The British government is pressuring the European Union to stick to its time-honoured tradition of observing daylight saving time.
The European Parliament voted on Tuesday to end seasonal clock changes in 2021, though any final decision on the matter must be agreed with the European Council.
Under the new plan, European countries would be able to decide whether they want to stay permanently in summer time or winter time.
But the UK is pushing back on the move.
“The UK does not believe there is any case for changing the current arrangements,” a government spokesperson told Yahoo Finance UK. “We are working with member states and the [European] Commission to convince them of our position.”
Despite the opposition, the UK may eventually feel compelled to follow the EU’s lead if the bloc passes a new law covering this issue.
James Smith, an economist at ING, told Yahoo Finance UK that it makes business sense to remain aligned.
“Over time there might be economic value in switching to the EU’s system,” Smith said.
The European Commission warned last year that if EU countries do not fall in line, it could lead to potential transport disruptions, problems with communication systems, higher costs for cross-border trade, and lower productivity.
Even though the UK is slated to exit the EU in a matter of days, these considerations are still important since Europe is the UK’s largest trading partner.

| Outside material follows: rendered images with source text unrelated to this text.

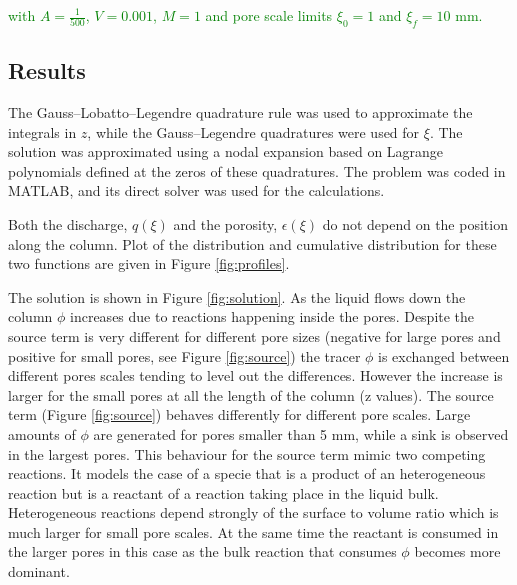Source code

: \documentclass{CFD2011}
\newcommand{\TODO}[1]{\textcolor{blue}{TODO: #1} \\}
\newcommand{\newf}[1]{\textcolor{green}{#1}}
\begin{document}
\noindent \newf{with $A=\tfrac{1}{500}$, $V=0.001$, $M=1$ and pore scale limits $\xi_0=1$ and $\xi_f=10$ mm.}

\subsection{Results}
The Gauss--Lobatto--Legendre quadrature rule was used to approximate the integrals in $z$, while the Gauss--Legendre quadratures were used for $\xi$. The solution was approximated using a nodal expansion based on Lagrange polynomials defined at the zeros of these quadratures. The problem was coded in {MATLAB}, and its direct solver was used for the calculations.


Both the discharge, $q({\xi})$ and the porosity, $\epsilon({\xi})$ do not depend on the position along the column. Plot of the distribution and cumulative distribution for these two functions are given in Figure \ref{fig:profiles}.



The solution is shown in Figure \ref{fig:solution}. As the liquid flows down the column $\phi$ increases due to reactions happening inside the pores. Despite the source term is very different for different pore sizes (negative for large pores and positive for small pores, see Figure \ref{fig:source}) the tracer $\phi$ is exchanged between different pores scales tending to level out the differences. However the increase is larger for the small pores at all the length of the column (z values). The source term (Figure \ref{fig:source}) behaves differently for different pore scales. Large amounts of $\phi$ are generated for pores smaller than 5 mm, while a sink is observed in the largest pores. This behaviour for the source term mimic two competing reactions. It models the case of a specie that is a product of an heterogeneous reaction but is a reactant of a reaction taking place in the liquid bulk. Heterogeneous reactions depend strongly of the surface to volume ratio which is much larger for small pore scales. At the same time the reactant is consumed in the larger pores in this case as the bulk reaction that consumes $\phi$ becomes more dominant.
\end{document}
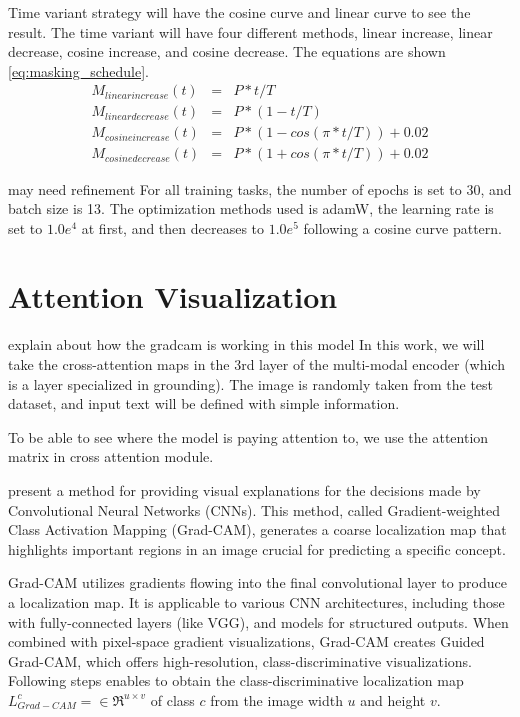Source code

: Time variant strategy will have the cosine curve and linear curve to see the result. The time variant will have four different methods, linear increase, linear decrease, cosine increase, and cosine decrease. The equations are shown \ref{eq:masking_schedule}. 
\begin{eqnarray}
M_{linear increase}\left( t \right) &=& P*t/T \\
M_{linear decrease}\left( t \right) &=& P*\left(1-t/T\right) \\
M_{cosine increase}\left(t\right) &=& P*\left(1-cos\left(\pi*t/T\right)\right) + 0.02 \\
M_{cosine decrease}\left(t\right) &=& P*\left(1+cos\left(\pi*t/T\right)\right) + 0.02 
\label{eq:masking_schedule}
\end{eqnarray}


{\color{red} may need refinement}
For all training tasks, the number of epochs is set to 30, and batch size is 13. The optimization methods used is adamW, the learning rate is set to $1.0e^4$ at first, and then decreases to $1.0e^5$ following a cosine curve pattern.


\section{Attention Visualization}

{\color{red} explain about how the gradcam is working in this model}
In this work, we will take the cross-attention maps in the 3rd layer of the multi-modal encoder (which is a layer specialized in grounding). The image is randomly taken from the test dataset, and input text will be defined with simple information.

To be able to see where the model is paying attention to, we use the attention matrix in cross attention module. 

\cite{gradcam} present a method for providing visual explanations for the decisions made by Convolutional Neural Networks (CNNs). This method, called Gradient-weighted Class Activation Mapping (Grad-CAM), generates a coarse localization map that highlights important regions in an image crucial for predicting a specific concept.

Grad-CAM utilizes gradients flowing into the final convolutional layer to produce a localization map. It is applicable to various CNN architectures, including those with fully-connected layers (like VGG), and models for structured outputs. When combined with pixel-space gradient visualizations, Grad-CAM creates Guided Grad-CAM, which offers high-resolution, class-discriminative visualizations.
Following steps enables to obtain the class-discriminative localization map $L^c_{Grad-CAM} = \in\Re^{u \times v}$ of class $c$ from the image width $u$ and height $v$.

Roughly 53% of all British exports head to the EU, and 44% of all imports come from the bloc.
But on the flip side, the US still follows the seasonal time-change practice and it provides a market for about 20% of all UK exports and supplies about 11% of all British imports. The US decision in 2005 to switch the date for its daylight saving time did not lead to a corresponding response from the UK and EU. However, Canada did follow the US.
The UK’s leading business organisation, the Confederation of British Industry (CBI), said it did not have an opinion on this issue.
Jonathan Portes, a professor of economics and public policy at King’s College London, said he’s not too concerned if the UK maintains the practice of seasonal time shifts while the EU stops altogether.
It could present a “minor inconvenience,” Portes said.
It’s about time …
Professor Steve Hanke takes a slightly more nuanced view on daylight saving time. As an expert in applied economics at Johns Hopkins University, Hanke has conducted in-depth research on the subject of time for more than a decade.
He believes the UK should stop the daylight saving practice and stick to Greenwich Mean Time (GMT) permanently, regardless of what the EU does.
“I certainly wouldn’t recommend that the UK bows to the EU on time or necessarily anything else,” Hanke told Yahoo Finance UK. “The UK should ignore the EU. They have the gold standard on time right now. They keep it. That’s the end of the story.”
Hanke argues that it doesn’t make sense to have dozens of time zones around the world and, instead, all countries should simply use Greenwich Mean Time. That’s already standard business practice for aviation and in global financial transactions.
“I think the logical thing to do would be for the EU to adopt universal time, that is Greenwich Mean Time. And that way, for sure, everyone would be on the same time,” he said. “The natural progression of things is going to universal time and the move by the EU kind of confirms that.”
A history of seasonal time changes
The practice of moving the clocks forward by one hour in the spring leads to delayed sunsets and “makes it possible to capitalise on natural daylight,” according to a briefing document from the European Parliament.
The practice was first introduced during World War I in Germany and France. About 60 countries around the world currently follow along.
In the EU, the clock-changing process was standardised and harmonised in the 1980s to ensure the smooth functioning of the EU’s internal market.
The next clock change in the EU is set to take place this coming weekend.